■ **ASSIGNMENT**: Copy out each line of the listing below that contains the word "BHist".
--- EXERCISE MATERIALS ---
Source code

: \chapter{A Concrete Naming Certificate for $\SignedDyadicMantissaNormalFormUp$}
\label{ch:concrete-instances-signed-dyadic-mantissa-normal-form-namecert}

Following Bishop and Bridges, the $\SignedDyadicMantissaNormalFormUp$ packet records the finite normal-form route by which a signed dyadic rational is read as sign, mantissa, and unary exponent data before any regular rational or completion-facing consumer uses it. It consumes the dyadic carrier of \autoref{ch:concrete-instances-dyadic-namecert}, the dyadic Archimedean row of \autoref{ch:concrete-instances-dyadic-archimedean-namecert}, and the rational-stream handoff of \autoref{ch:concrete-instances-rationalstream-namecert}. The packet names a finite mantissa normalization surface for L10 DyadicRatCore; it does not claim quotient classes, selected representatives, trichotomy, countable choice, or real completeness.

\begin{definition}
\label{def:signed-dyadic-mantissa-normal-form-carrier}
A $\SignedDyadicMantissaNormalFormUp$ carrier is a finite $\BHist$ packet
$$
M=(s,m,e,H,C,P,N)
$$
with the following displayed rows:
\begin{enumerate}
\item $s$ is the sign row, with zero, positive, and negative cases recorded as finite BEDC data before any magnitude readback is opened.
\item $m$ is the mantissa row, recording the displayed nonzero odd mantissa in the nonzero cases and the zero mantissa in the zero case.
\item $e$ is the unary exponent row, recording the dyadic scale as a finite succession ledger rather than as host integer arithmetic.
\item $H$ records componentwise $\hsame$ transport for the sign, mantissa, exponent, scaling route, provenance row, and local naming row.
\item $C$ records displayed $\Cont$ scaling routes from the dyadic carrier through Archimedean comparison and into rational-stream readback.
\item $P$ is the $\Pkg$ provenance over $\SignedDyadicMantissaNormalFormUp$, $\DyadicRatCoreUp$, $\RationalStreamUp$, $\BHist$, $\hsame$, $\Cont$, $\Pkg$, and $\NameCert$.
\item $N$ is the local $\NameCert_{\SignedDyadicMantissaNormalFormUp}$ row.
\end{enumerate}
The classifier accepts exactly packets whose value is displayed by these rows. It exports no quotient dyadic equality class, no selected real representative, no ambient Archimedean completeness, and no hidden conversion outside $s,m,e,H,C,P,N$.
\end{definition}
---
■ **SOLUTION TO THE PROBLEM**:
A $\SignedDyadicMantissaNormalFormUp$ carrier is a finite $\BHist$ packet
\item $P$ is the $\Pkg$ provenance over $\SignedDyadicMantissaNormalFormUp$, $\DyadicRatCoreUp$, $\RationalStreamUp$, $\BHist$, $\hsame$, $\Cont$, $\Pkg$, and $\NameCert$.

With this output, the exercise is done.